沖縄県南城市の大里グリーンタウンに暮らす佐村博之さん(85)は、何の木だか知らないが、近所の商業施設で配られていた苗を植えた。枝を切って植木市の会場で見せても、やっぱり誰も分からないという。それから10年。トゲトゲの実が付いた。「これ、パラミツよ!」。佐村さんがパラミツを知っていたのには理由がある。古里の石垣で「大きく実った19個」という話題を新聞で知り、「いつか食べてみたいもんだ」と切り抜いておいたからだ。(南部報道部・平島夏実)

 佐村さんの畑にできたパラミツの実は長さ約30センチ。枝先の実は落ち、幹の部分になった実だけが計8個、大きくなった。

 2022年7月3日付の本紙記事「パラミツ 大きく実った19個 石垣の健康福祉センター」を読んでから、ずっと食べてみたかった。

 だが今、佐村さんは戸惑っている。
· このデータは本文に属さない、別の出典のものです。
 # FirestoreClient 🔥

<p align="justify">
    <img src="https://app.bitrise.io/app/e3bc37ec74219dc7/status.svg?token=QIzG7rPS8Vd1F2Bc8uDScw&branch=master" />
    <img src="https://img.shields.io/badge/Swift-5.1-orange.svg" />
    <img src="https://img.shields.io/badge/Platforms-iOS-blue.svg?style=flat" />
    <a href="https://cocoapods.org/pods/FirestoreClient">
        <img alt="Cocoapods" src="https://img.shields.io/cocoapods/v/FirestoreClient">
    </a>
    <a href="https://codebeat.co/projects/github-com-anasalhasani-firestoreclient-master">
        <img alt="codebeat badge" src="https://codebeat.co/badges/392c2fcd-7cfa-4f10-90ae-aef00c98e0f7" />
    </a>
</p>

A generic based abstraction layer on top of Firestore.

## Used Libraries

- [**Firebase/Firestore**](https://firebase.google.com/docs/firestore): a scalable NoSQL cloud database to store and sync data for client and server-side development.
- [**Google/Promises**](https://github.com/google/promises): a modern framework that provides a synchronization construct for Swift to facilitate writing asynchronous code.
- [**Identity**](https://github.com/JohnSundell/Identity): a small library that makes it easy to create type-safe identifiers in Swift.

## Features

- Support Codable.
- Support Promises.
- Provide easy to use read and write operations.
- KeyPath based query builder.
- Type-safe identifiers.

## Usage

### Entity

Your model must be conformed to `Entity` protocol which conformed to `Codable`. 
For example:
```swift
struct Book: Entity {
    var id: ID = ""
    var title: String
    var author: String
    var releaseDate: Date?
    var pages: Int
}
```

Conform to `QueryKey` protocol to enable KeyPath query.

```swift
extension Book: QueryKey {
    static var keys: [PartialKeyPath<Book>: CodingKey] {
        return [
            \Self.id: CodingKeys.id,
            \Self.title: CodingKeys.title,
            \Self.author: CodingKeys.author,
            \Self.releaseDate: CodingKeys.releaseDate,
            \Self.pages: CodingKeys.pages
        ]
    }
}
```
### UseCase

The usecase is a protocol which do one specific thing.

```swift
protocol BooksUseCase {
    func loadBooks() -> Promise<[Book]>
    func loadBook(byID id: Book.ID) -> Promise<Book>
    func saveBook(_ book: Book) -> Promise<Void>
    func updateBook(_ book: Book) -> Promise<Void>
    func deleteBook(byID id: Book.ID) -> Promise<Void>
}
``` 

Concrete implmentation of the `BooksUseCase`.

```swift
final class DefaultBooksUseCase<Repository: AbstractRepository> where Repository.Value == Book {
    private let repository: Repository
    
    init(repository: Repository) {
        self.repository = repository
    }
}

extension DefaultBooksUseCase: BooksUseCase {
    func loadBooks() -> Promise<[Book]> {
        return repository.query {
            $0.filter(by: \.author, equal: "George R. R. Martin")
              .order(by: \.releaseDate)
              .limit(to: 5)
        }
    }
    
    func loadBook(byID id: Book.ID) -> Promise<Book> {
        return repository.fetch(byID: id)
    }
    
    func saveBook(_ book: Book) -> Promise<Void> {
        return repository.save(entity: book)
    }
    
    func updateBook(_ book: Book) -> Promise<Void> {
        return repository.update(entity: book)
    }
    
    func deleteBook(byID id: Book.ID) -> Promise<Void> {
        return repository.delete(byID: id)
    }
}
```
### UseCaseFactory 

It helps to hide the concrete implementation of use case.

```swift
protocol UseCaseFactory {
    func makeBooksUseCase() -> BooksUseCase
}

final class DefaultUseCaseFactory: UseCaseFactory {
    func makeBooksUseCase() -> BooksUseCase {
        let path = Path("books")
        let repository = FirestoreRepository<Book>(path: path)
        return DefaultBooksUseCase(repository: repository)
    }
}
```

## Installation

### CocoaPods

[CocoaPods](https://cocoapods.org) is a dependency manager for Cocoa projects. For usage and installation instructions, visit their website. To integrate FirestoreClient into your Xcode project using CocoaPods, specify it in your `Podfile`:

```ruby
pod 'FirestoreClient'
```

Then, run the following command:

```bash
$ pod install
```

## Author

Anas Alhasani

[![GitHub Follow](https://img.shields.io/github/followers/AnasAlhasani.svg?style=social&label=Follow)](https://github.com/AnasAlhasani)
「ここまでトゲトゲだから、収穫するには皮の手袋が要るかね」「採った後、包丁で切れるんだろうか。おのでこうやるかね」「食べ方も分からん…」

 考えがまとまらず、5日現在、パラミツは木にぶら下がったままだ。

 妻の和子さん(83)は「私は植物は好きだけど、変な花だったら途中でばっさり切るタイプ」と笑う。パラミツが花を付けたのを内緒にしていた佐村さんは「見つかったら危なかった」と胸をなで下ろす。

 とにかく無事にパラミツは実った。夫婦でもう一度、収穫方法と食べ方を話し合うつもりだ。

 パラミツは南インド原産。世界最大の果物として知られる。甘い蜜が詰まっている様子から「波羅蜜(ぱらみつ)」と名付けられた。英名は「ジャックフルーツ」。